Software started happening in the ‘60s and software represented a giant leap forward because until then if you wanted to reprogram a computer you had to change its wiring or you have to flip a lot of switches. Like a lot of switches, like 10,000 switches in a big bank of switches and if you got one of them wrong that was a bit of a problem. Programming in binary, not fun. And out of this gradually we started having these two cultures emerged. The culture of people who built hardware and the culture of people who build software and the fundamental difference has to do with the life cycle of development and that persist to this day.
When you build a hardware device your life cycle is measured in months if not years. Eighteen to twenty-four months. You design a chip to do something, you make some architectural decisions these decisions will arrive at the market place two years from now and if you got them wrong you start again. If you make a mistake in hardware things happen and you can’t issue a patch. If you ship a phone that has a nasty tendency of blowing up there is no software patch that you can issue that will fix the battery issues. It’s out there in people’s pockets getting hot.
The culture that comes out of that is a very conservative culture. The planning timelines for building hardware are very long and they require absolute precision. If you make a mistake you don’t just change your line, recompile, try again, issue a patch. You recall a billion dollars worth of silicon and turn them into scrap because you made a mistake, a nanometer scale mistake. And at first software was like that because if you programmed say in FORTRAN on a punch card and you had six minutes of compute time a day and you spend 20 hours writing your software and punching it into cards and then you submitted it to the mainframe and during your six minutes the mainframe would do bzzz error. Now you have to go back spend the day figuring out why, fixing it, punching it back into cards and putting it back on the mainframe during your next six-minute window. That’s how programming started.
And if you were a programmer in those days the attitude was “Thank God I don’t have to flip a thousand switches to do this. This is so much faster it only takes 48 hours to do one life cycle” and gradually this gap started shrinking and shrinking and shrinking. If you are really, really crap programmer you don’t even plan, design or think much about your software you just put some shit together, hit run, see what happens. Fix it, run, see what happens. Fix it, run, see what happens, reiterate really, really fast.
The really great programmers are not that sloppy they put some thoughts into every line they changed but all of us have moments when we start hacking, that’s where the phrase hacking comes from – from Berkley in the 1970s where that’s how they fixed software. He just hacked at it and then it works. But that encourages some mentality where your worst mistake lasts two minutes and no one gets to see it because you don’t ship that. That’s the beginning of a drift apart of two cultures.
In hardware your mistakes are immortalized on silicon and they might start fires. In software your mistakes disappear somewhere in a (0:07:19) nobody really has to look back at the previous (0:07:23) and see all of the horrible codes you wrote, right? We all do that. If you’ve done software programming that’s how most of it is programmed.
That has some very interesting implications to the current debate because there’s another fundamental and really important difference in the culture between hardware and software.
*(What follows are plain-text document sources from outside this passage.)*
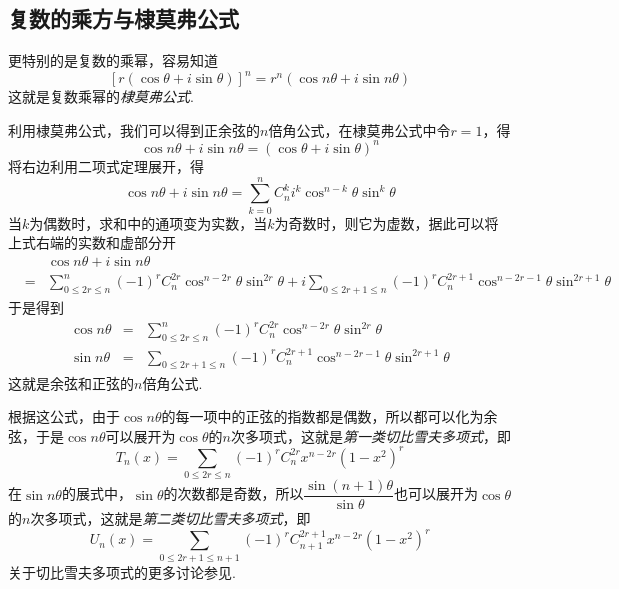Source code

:\subsection{复数的乘方与棣莫弗公式}
\label{sec:demoivre-formual}


更特别的是复数的乘幂，容易知道
\begin{equation}
  \label{eq:de-moivre-formula}
  [r(\cos{\theta}+i\sin{\theta})]^n = r^n(\cos{n\theta}+i\sin{n\theta})
\end{equation}
这就是复数乘幂的\emph{棣莫弗公式}.

\begin{example}
  利用棣莫弗公式，我们可以得到正余弦的$n$倍角公式，在棣莫弗公式中令$r=1$，得
  \[ \cos{n\theta}+i\sin{n\theta} = (\cos{\theta}+i\sin{\theta})^n \]
  将右边利用二项式定理展开，得
  \[ \cos{n\theta}+i\sin{n\theta} = \sum_{k=0}^n C_n^k i^k \cos^{n-k}{\theta}\sin^k{\theta} \]
  当$k$为偶数时，求和中的通项变为实数，当$k$为奇数时，则它为虚数，据此可以将上式右端的实数和虚部分开
  \begin{eqnarray*}
   && \cos{n\theta}+i\sin{n\theta}  \\
    & = & \sum_{0 \leqslant 2r \leqslant n}^n (-1)^rC_n^{2r} \cos^{n-2r}{\theta}\sin^{2r}{\theta} + i\sum_{0 \leqslant 2r+1 \leqslant n}(-1)^rC_n^{2r+1} \cos^{n-2r-1}{\theta}\sin^{2r+1}{\theta} 
  \end{eqnarray*}
  于是得到
  \begin{eqnarray}
    \label{eq:cos-sin-of-n-theta}
    \cos{n\theta} & = & \sum_{0 \leqslant 2r \leqslant n}^n (-1)^rC_n^{2r} \cos^{n-2r}{\theta}\sin^{2r}{\theta} \\
    \sin{n\theta} & = & \sum_{0 \leqslant 2r+1 \leqslant n}(-1)^rC_n^{2r+1} \cos^{n-2r-1}{\theta}\sin^{2r+1}{\theta}
  \end{eqnarray}
  这就是余弦和正弦的$n$倍角公式.

  根据这公式，由于$\cos{n\theta}$的每一项中的正弦的指数都是偶数，所以都可以化为余弦，于是$\cos{n\theta}$可以展开为$\cos{\theta}$的$n$次多项式，这就是\emph{第一类切比雪夫多项式}，即
  \[ T_n(x) = \sum_{0 \leqslant 2r\leqslant n}(-1)^rC_n^{2r}x^{n-2r}(1-x^2)^r \]
  在$\sin{n\theta}$的展式中，$\sin{\theta}$的次数都是奇数，所以$\dfrac{\sin{(n+1)\theta}}{\sin{\theta}}$也可以展开为$\cos{\theta}$的$n$次多项式，这就是\emph{第二类切比雪夫多项式}，即
  \[ U_n(x)=\sum_{0 \leqslant 2r+1 \leqslant n+1}(-1)^rC_{n+1}^{2r+1}x^{n-2r}(1-x^2)^r \]
  关于切比雪夫多项式的更多讨论参见\cite{elementary-math-notes}.
\end{example}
Hardware is all about ship date. You worked two years for that day when it ships and once it ships it’s out of your hands. You made the right design trade-offs are great. You made the wrong design trade-offs you’re going to be five years behind your competitors until you figure it out again but that ship date is the last date. And once it’s out there it’s out of your hands.
Look, recently at the perennial battle between AMD and Intel – how many of you are familiar with chip architecture in AMD and Intel. About two years ago, not too many so I’ll make it simple, two years ago AMD and Intel started working on their latest generation chips and having a five-year horizon they had to make some bets, some trade-offs, some design decisions. AMD made the bet that most systems are shipped have a graphical crossing unit and for advanced mathematical operations, matrix manipulation, floating-point arithmetic etc. you would have a development environment that would take that optimize into an open (0:09:08) and ship it to the graphics cards for processing because it’s a thousand times faster with that kind of work. So, why would you do that on a general purpose CPU? It didn’t seem sensible. So they decided let’s put 64 cores on a chip but only give them four or eight floating-point arithmetic units.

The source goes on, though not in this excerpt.